Information provided:
*** Block opens ***
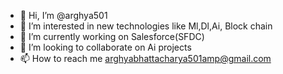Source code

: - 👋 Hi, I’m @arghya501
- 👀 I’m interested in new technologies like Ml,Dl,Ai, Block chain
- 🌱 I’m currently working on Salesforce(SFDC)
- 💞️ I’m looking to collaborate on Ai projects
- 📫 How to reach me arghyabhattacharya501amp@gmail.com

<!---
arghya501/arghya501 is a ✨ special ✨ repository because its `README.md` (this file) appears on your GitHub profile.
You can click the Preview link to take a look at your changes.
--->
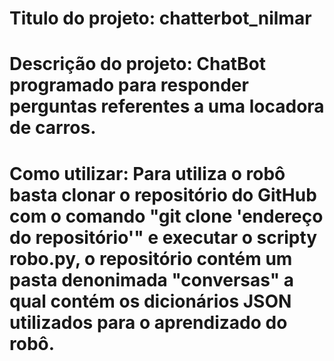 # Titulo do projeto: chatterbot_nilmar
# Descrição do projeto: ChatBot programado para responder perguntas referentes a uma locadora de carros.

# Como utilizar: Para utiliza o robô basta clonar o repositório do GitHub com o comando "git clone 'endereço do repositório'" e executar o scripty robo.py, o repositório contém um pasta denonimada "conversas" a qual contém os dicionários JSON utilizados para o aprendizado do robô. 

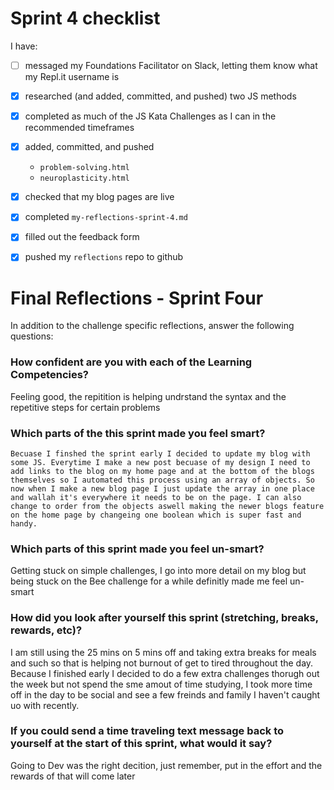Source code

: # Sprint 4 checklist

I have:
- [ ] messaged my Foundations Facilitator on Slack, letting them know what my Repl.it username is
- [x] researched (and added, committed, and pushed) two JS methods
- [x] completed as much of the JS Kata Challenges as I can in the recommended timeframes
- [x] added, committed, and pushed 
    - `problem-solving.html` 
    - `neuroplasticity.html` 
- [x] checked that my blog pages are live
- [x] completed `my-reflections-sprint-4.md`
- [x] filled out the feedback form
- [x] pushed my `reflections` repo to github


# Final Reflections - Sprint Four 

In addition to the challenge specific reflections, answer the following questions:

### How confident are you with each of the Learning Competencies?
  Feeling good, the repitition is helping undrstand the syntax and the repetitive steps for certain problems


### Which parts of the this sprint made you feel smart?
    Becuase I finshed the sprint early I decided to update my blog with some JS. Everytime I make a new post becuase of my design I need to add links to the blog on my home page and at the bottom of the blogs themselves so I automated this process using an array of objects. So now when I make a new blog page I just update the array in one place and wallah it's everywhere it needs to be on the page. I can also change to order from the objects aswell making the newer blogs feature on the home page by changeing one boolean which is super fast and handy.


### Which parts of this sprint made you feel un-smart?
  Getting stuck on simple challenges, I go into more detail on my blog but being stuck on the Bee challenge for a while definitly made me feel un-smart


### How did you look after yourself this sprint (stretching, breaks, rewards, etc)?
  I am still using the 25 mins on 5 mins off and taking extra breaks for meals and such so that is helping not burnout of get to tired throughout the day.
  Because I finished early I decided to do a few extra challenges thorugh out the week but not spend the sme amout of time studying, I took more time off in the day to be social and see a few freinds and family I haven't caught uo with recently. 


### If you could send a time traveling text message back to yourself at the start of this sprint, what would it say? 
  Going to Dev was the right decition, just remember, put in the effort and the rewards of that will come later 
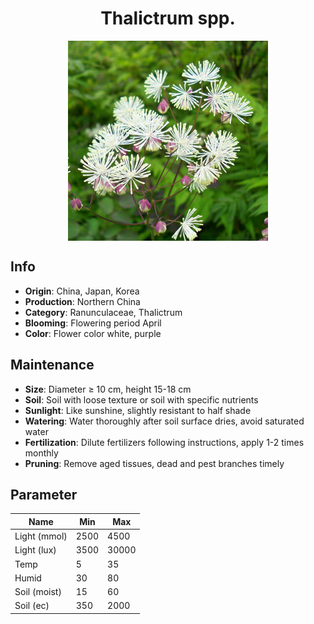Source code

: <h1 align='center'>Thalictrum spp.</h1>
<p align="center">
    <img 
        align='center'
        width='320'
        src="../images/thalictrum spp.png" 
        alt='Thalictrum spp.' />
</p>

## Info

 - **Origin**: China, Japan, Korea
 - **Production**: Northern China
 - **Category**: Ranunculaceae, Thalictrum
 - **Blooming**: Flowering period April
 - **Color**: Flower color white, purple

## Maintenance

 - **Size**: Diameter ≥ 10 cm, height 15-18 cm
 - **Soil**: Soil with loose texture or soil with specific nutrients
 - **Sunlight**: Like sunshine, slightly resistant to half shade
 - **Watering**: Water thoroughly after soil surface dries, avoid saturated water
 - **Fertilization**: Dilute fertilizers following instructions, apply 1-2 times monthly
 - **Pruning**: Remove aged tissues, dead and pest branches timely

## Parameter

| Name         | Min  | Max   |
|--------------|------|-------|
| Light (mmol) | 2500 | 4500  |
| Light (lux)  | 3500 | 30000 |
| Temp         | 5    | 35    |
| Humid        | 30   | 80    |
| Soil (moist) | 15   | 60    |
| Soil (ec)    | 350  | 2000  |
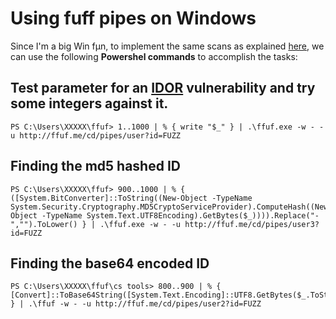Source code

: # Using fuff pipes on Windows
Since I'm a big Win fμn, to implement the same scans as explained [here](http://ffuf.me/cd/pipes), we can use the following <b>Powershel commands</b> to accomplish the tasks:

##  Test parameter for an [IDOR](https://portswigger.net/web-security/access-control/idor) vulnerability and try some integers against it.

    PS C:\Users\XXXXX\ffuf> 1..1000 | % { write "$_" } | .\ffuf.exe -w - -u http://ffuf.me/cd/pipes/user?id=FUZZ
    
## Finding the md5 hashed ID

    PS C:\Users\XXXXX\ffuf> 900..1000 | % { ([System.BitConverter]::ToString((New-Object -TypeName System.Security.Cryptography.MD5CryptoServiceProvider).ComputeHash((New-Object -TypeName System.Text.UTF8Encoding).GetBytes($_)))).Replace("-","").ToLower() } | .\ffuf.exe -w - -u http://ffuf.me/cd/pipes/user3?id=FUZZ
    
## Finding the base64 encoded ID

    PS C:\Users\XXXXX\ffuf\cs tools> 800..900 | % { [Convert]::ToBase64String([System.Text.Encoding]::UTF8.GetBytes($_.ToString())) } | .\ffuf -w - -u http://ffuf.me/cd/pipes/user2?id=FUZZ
*** Block closes ***
*** Block opens ***
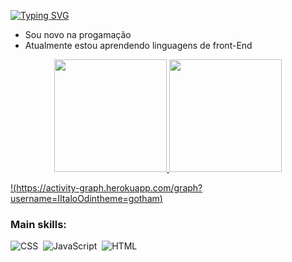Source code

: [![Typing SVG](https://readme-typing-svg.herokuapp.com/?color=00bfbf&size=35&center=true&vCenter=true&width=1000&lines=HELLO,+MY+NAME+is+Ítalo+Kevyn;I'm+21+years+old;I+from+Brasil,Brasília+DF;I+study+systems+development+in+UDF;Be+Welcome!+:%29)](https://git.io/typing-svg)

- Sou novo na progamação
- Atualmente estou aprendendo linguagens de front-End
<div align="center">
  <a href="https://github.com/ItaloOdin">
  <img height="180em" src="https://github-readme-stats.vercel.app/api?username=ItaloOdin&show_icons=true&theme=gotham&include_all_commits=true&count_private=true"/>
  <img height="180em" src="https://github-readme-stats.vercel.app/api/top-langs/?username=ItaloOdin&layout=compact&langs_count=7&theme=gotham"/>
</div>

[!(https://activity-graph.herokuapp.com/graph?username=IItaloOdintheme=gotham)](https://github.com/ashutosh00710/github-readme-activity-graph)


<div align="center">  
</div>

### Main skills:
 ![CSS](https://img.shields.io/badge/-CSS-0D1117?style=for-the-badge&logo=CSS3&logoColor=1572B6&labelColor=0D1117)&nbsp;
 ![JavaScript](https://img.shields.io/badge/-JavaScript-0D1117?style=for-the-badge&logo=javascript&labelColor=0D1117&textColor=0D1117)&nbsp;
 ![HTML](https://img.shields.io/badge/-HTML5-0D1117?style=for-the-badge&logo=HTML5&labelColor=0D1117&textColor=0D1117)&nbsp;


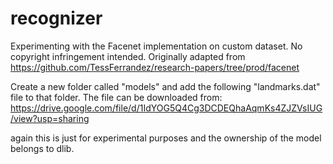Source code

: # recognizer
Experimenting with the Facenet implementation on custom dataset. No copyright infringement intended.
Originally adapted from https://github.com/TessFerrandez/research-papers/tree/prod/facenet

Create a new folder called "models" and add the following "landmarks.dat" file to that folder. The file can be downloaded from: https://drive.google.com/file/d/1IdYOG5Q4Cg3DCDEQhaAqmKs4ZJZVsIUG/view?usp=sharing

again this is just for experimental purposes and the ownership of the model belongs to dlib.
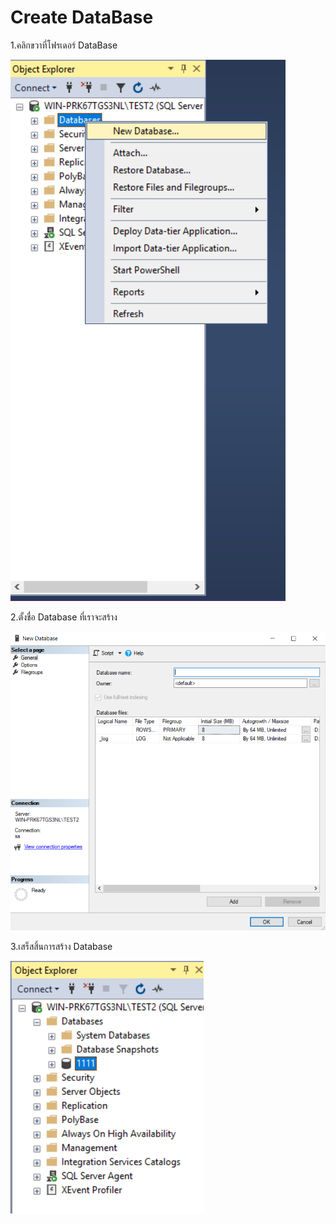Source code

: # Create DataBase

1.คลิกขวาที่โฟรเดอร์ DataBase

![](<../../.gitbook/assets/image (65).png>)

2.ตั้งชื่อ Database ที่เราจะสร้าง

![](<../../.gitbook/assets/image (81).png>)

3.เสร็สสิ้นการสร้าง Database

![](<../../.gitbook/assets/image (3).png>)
*** Block closes ***
Problem statement:
Nothing but the lines above, starting at the line that contains "- **Production**: Northern China" and ending at the line that contains "integers against it.", should be given again, exactly and without the pictures.

Output for this task:
 - **Production**: Northern China
 - **Category**: Ranunculaceae, Thalictrum
 - **Blooming**: Flowering period April
 - **Color**: Flower color white, purple

## Maintenance

 - **Size**: Diameter ≥ 10 cm, height 15-18 cm
 - **Soil**: Soil with loose texture or soil with specific nutrients
 - **Sunlight**: Like sunshine, slightly resistant to half shade
 - **Watering**: Water thoroughly after soil surface dries, avoid saturated water
 - **Fertilization**: Dilute fertilizers following instructions, apply 1-2 times monthly
 - **Pruning**: Remove aged tissues, dead and pest branches timely

## Parameter

| Name         | Min  | Max   |
|--------------|------|-------|
| Light (mmol) | 2500 | 4500  |
| Light (lux)  | 3500 | 30000 |
| Temp         | 5    | 35    |
| Humid        | 30   | 80    |
| Soil (moist) | 15   | 60    |
| Soil (ec)    | 350  | 2000  |
Source code

: # Using fuff pipes on Windows
Since I'm a big Win fμn, to implement the same scans as explained [here](http://ffuf.me/cd/pipes), we can use the following <b>Powershel commands</b> to accomplish the tasks:

##  Test parameter for an [IDOR](https://portswigger.net/web-security/access-control/idor) vulnerability and try some integers against it.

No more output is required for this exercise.